“什麼意思?”姚星亮猛地抬頭,眼神一下變得凝重起來。
高治故意壓低聲音,身子前傾,“在省裡有這麼一個傳聞,說李仕山是天煞孤星。”
姚星亮的眉頭皺了皺,怎麼聽著有些玄乎。
他知道高治是比較喜歡研究這個玩意,據說他還花了大價錢買了一個超大的靠山石放在家裡。
姚星亮對於這些玄學的東西,不是很感興趣,但還是很給麵子的接話道:“天煞孤星?”
“對,省裡可不止一人議論過這事。”高治點了點頭,神神秘秘的說道:“說是有人輾轉托了關係,找了一位專門給京城達官貴人算命的大師,核驗過李仕山的八字。
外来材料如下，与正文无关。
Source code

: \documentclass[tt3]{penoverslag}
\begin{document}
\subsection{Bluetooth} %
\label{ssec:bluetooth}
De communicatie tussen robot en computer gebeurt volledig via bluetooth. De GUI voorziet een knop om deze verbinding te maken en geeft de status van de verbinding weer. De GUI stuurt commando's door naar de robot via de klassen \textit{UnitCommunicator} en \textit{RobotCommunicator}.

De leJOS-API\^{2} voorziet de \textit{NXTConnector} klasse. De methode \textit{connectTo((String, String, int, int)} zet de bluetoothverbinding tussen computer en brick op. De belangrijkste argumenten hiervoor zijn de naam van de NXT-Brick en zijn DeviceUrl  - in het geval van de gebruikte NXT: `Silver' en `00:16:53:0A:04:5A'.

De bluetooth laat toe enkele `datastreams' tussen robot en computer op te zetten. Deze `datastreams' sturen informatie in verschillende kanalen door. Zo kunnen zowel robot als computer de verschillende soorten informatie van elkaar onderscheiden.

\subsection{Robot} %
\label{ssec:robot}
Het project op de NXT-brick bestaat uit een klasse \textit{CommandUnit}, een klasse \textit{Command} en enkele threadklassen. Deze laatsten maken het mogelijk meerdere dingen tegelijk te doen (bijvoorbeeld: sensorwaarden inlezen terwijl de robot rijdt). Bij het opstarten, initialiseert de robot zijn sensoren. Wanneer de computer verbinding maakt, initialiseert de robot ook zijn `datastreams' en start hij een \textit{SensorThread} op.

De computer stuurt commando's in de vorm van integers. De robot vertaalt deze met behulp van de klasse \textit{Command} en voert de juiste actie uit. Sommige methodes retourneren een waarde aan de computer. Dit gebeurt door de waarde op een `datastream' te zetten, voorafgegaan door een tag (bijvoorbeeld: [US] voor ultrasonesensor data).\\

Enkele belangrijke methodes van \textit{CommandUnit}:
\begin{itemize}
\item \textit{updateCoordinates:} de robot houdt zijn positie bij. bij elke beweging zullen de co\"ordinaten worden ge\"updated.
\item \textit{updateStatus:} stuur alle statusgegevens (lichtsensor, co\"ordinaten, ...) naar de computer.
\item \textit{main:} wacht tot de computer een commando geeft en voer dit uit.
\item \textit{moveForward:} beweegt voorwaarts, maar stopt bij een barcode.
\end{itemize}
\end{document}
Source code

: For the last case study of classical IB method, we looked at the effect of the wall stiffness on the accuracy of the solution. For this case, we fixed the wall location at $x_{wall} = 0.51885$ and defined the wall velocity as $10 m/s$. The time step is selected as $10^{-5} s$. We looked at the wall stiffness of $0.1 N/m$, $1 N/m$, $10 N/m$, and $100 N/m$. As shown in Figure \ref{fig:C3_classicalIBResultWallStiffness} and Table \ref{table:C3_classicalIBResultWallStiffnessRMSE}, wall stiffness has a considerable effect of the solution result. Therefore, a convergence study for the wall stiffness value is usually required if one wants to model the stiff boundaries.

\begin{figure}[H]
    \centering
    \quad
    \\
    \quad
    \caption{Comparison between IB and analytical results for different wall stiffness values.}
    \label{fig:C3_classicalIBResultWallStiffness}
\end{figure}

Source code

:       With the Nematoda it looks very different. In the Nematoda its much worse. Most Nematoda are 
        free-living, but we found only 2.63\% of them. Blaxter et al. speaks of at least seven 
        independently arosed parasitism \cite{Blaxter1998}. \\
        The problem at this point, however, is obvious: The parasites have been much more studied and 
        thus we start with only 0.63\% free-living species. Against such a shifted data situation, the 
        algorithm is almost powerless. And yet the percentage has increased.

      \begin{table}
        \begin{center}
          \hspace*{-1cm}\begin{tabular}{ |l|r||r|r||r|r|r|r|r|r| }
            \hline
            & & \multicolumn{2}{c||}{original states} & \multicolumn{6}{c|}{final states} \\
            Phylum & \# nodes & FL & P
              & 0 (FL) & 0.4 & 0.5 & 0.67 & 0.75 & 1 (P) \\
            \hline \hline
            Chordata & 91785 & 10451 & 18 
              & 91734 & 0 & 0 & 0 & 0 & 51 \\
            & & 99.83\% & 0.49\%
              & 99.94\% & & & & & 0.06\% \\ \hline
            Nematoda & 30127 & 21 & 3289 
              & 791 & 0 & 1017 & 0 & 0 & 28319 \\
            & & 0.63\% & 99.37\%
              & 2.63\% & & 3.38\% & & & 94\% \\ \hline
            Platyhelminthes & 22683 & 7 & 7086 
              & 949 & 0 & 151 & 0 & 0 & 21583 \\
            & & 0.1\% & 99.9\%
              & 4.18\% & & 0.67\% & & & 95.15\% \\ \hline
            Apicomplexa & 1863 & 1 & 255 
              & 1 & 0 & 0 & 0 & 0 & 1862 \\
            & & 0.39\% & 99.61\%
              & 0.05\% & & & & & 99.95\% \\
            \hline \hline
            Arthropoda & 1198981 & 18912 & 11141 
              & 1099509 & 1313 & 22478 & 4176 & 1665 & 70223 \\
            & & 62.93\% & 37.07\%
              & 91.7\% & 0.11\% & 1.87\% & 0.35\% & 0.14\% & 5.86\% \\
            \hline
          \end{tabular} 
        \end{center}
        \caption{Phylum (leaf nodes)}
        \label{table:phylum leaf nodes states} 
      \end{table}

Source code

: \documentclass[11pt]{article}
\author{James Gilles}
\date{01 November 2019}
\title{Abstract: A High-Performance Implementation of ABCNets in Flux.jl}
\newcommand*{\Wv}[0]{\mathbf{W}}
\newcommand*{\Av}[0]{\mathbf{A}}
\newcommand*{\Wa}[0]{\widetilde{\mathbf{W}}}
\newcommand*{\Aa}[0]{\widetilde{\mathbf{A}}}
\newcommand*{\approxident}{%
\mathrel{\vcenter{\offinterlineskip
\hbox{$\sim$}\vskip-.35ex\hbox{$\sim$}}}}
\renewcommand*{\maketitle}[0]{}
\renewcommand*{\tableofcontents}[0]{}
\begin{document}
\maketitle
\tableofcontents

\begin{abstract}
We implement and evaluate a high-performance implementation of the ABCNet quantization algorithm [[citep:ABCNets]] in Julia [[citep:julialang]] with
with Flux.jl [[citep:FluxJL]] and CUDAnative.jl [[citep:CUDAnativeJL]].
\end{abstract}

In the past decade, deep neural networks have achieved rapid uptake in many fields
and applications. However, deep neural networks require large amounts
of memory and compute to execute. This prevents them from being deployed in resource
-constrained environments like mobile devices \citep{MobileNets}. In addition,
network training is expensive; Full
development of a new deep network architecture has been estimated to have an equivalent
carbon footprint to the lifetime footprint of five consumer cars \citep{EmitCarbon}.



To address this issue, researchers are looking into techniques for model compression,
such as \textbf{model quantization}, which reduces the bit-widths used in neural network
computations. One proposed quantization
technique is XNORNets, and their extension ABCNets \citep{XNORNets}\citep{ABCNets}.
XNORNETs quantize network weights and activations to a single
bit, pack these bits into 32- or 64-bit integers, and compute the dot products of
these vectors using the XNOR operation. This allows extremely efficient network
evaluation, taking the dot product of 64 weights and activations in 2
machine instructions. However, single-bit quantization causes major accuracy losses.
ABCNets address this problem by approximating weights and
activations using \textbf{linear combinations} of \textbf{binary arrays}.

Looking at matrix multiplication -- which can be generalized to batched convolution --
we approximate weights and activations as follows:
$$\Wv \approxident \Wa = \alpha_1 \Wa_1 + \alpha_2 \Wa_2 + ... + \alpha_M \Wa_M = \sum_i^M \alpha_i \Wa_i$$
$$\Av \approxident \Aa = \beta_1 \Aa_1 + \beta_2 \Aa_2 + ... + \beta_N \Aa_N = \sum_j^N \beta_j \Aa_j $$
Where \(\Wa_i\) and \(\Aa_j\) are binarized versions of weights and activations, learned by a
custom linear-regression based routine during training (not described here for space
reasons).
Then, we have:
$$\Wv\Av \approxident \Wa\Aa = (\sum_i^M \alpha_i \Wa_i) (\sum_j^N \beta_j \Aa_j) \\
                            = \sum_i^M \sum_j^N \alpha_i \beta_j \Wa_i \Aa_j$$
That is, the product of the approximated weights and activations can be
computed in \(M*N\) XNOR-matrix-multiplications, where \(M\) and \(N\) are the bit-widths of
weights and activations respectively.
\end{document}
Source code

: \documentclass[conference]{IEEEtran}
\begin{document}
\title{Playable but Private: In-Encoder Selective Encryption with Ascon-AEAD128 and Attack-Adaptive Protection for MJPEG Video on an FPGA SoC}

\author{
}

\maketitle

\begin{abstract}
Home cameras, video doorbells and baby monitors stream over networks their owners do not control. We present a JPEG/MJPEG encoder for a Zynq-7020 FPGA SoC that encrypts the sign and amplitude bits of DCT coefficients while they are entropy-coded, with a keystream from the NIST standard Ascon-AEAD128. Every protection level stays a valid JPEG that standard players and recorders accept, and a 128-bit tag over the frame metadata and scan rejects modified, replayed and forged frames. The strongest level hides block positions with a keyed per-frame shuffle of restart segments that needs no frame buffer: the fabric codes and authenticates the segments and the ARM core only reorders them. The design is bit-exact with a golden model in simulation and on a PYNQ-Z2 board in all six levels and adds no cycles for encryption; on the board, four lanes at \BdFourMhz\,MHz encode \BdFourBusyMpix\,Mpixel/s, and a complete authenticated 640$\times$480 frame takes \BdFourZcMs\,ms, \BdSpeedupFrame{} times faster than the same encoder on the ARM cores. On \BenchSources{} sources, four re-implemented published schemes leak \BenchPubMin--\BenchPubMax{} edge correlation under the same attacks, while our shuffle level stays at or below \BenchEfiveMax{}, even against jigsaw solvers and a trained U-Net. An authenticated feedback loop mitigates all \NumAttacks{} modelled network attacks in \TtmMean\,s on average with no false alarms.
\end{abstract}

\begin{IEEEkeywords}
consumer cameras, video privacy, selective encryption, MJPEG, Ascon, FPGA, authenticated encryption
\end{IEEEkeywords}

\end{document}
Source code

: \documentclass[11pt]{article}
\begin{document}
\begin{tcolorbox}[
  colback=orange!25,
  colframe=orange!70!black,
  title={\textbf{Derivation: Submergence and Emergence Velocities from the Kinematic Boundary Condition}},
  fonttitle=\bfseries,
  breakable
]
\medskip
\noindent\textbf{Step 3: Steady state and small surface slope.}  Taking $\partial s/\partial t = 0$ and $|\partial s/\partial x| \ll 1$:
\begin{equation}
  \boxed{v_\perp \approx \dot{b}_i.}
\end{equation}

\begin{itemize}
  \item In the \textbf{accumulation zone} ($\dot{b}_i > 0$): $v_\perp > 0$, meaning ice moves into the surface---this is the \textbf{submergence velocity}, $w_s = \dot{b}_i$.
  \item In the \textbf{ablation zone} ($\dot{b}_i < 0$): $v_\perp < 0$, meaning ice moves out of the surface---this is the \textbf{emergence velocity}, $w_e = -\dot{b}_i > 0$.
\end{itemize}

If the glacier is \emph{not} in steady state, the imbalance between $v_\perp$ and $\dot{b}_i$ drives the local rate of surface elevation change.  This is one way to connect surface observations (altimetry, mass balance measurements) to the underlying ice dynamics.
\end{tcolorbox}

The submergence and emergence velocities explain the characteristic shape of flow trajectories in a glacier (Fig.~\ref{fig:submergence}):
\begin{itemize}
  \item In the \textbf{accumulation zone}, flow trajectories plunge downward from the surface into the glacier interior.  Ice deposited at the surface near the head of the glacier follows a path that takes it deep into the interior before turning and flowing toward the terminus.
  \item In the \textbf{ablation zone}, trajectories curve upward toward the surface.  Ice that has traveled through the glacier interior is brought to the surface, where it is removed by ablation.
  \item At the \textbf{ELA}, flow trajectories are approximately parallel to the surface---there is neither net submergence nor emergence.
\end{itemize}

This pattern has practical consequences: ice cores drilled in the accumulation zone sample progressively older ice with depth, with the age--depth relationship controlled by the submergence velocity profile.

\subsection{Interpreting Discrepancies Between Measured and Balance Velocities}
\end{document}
”
高治頓了頓,看到姚星亮已經被完全吸引,這才繼續說道:“那大師一看李仕山的命盤,當場就倒吸一口冷氣。”
“說此子乃是【七殺坐命,白虎銜刀】的極凶之格,命宮在破軍,孤辰、寡宿雙星夾守,真正的‘刑克六親,孤立無援’之相。”
“更厲害的是,他的運途上還帶著‘卷舌’、‘絞煞’這些凶神,專克上官、損同僚。”
“這種命格的人往往自身運勢很強,就如同利劍出鞘,鋒芒所向,傷及的就是他身邊位高權重之人。這叫做……‘煞衝紫府,官星無光’啊!”
本來姚星亮是不信的,可是這些玄之又玄的術語,雖不完全聽懂,但“刑克六親”、“專克上官”的意思卻再明白不過。
這時候,高治的聲音又響了起來。
“李仕山的履曆你應該也看過吧,對了,好像他還當過你秘書吧。”高治的手指在桌麵上輕輕劃動,“你想想看,他從一個小小的鄉乾部到現在市委副書記的位置,這一路走來,他的領導可有一個善終?”
“嘶~”姚星亮倒吸一口涼氣,臉色有些變了。
高治又在扳著手指細數著,“他在安江的情況我就不說了,你肯定清楚。”
“你看他去了黃嵐,時任縣委書記周全被抓,雙規期間又不明不白地死了。”
“後來又去了保康,結果呢,前後兩任市委書記,一個市長什麼結局你也知道。”
“魯俊敏去了外省,洪華在省政府也就一個副秘書長,至於趙孝榮那就更慘了。”
“唐博川是他最好的朋友吧,那麼深的背景,不也是灰溜溜地離開了漢南嗎?”
這會姚星亮是徹底的聽進去了。
高治說的這些人除了趙孝榮,其他都太熟悉了。
他在當濱江區委書記的時候,周全是區長,魯俊敏是市委書記,唐博川還是他的秘書。
仔細一琢磨,真的如高治所說,給李仕山當過上司的沒一個好下場。
當年他把李仕山調到身邊,最後自己不也被迫離開安江了嘛。
官場中人,到了某個層次,多少都有些信這些冥冥之中的運數。
姚星亮之前雖然不研究,但也不是完全不信。
如今李仕山身上發生的所有事情和那個大師說的那個駭人的命格,可以說是一一對應,嚴絲合縫。
他這一路晉升,不就是踩著上級的腦門上去的。
高治見姚興亮麵色變得有些難看,就知道話已奏效,趁機低聲勸道:“老姚啊,聽我一句勸,這樣的人,沾惹不得,離他越遠越好。”